This is my first post of the summer. A few friends have asked me how being on break has been. The truth is, I haven’t actually been on break, which is why I’ve been fairly out of touch. For the last month or so, as I was finishing up my spring semester duties I was also working on designing and creating the online course I start teaching June 11th. Last summer was my first foray into online teaching, when I designed and taught a literature survey. This summer, it’s a composition course: Exposition and Research. It’s the writing course that all Asbury students take, both our traditional undergrads and folks in our adult professional studies program (unless they’ve already taken it elsewhere).
I felt as if I learned a lot from my experience last summer, so it has been good to put that experience into this course. The one big take-away from both courses so far is the huge amount of thought and work that go into preparing an online course. I’ve been reading lots of articles about online education over the last year–some positive, quite a few negative–and, while I’m not ready to give up face-to-face interaction with students, I think face-to-face teaching can take a page from the pedagogical awareness required in online teaching. You have to think about why you’re doing everything you do, and you have to think about all the possible ways students could get off-track in an assignment, and you have to think about all the different kinds of learning activities you can leverage to create community, motivate independent learning, and inspire critical thinking.
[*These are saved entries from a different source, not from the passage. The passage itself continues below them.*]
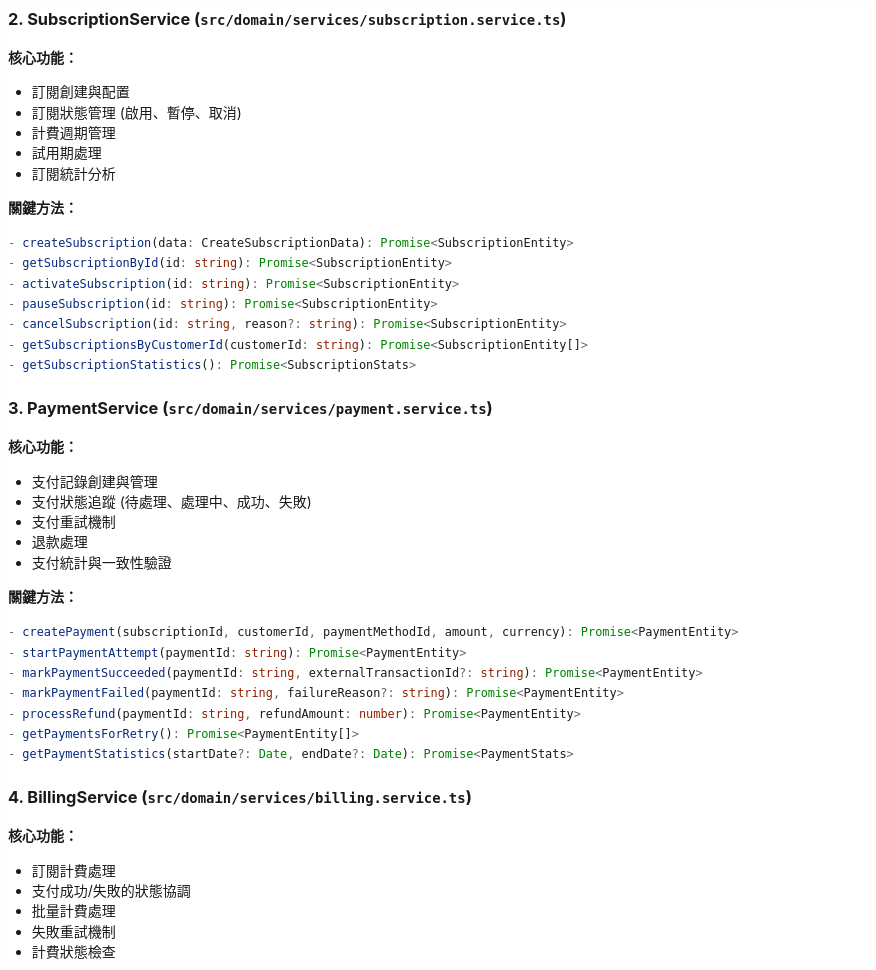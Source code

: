 ### 2. SubscriptionService (`src/domain/services/subscription.service.ts`)

**核心功能：**
- 訂閱創建與配置
- 訂閱狀態管理 (啟用、暫停、取消)
- 計費週期管理
- 試用期處理
- 訂閱統計分析

**關鍵方法：**
```typescript
- createSubscription(data: CreateSubscriptionData): Promise<SubscriptionEntity>
- getSubscriptionById(id: string): Promise<SubscriptionEntity>
- activateSubscription(id: string): Promise<SubscriptionEntity>
- pauseSubscription(id: string): Promise<SubscriptionEntity>
- cancelSubscription(id: string, reason?: string): Promise<SubscriptionEntity>
- getSubscriptionsByCustomerId(customerId: string): Promise<SubscriptionEntity[]>
- getSubscriptionStatistics(): Promise<SubscriptionStats>
```

### 3. PaymentService (`src/domain/services/payment.service.ts`)

**核心功能：**
- 支付記錄創建與管理
- 支付狀態追蹤 (待處理、處理中、成功、失敗)
- 支付重試機制
- 退款處理
- 支付統計與一致性驗證

**關鍵方法：**
```typescript
- createPayment(subscriptionId, customerId, paymentMethodId, amount, currency): Promise<PaymentEntity>
- startPaymentAttempt(paymentId: string): Promise<PaymentEntity>
- markPaymentSucceeded(paymentId: string, externalTransactionId?: string): Promise<PaymentEntity>
- markPaymentFailed(paymentId: string, failureReason?: string): Promise<PaymentEntity>
- processRefund(paymentId: string, refundAmount: number): Promise<PaymentEntity>
- getPaymentsForRetry(): Promise<PaymentEntity[]>
- getPaymentStatistics(startDate?: Date, endDate?: Date): Promise<PaymentStats>
```

### 4. BillingService (`src/domain/services/billing.service.ts`)

**核心功能：**
- 訂閱計費處理
- 支付成功/失敗的狀態協調
- 批量計費處理
- 失敗重試機制
- 計費狀態檢查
One skill I’ve gotten fairly good at is creating instructional videos. OK, maybe “good” is an overstatement, but I am at least now able to create and edit a passable screencast. I turned my kitchen table into my “studio,” using desk lamps for three-point lighting. Powdering my bald head was minimally helpful in reducing glare: I was reminded of the scene in Tootsie when the cameraman was instructed to pull back on Dustin Hoffman’s soap opera character. “How far?” he asked. “How do you feel about Cleveland?” was the reply.
Editing was a nightmare at first, but I slowly got the hang of it. I can now look at the soundtrack and immediately spot all my “uhs.” Not as easy to edit out the occasional barking dog or kid who should be asleep but isn’t.
This was the final product, which also gives you a peek at the course I created:
It won’t win an Oscar for best short subject documentary, but it gets the job done. I’ll share more about how the course goes over the summer.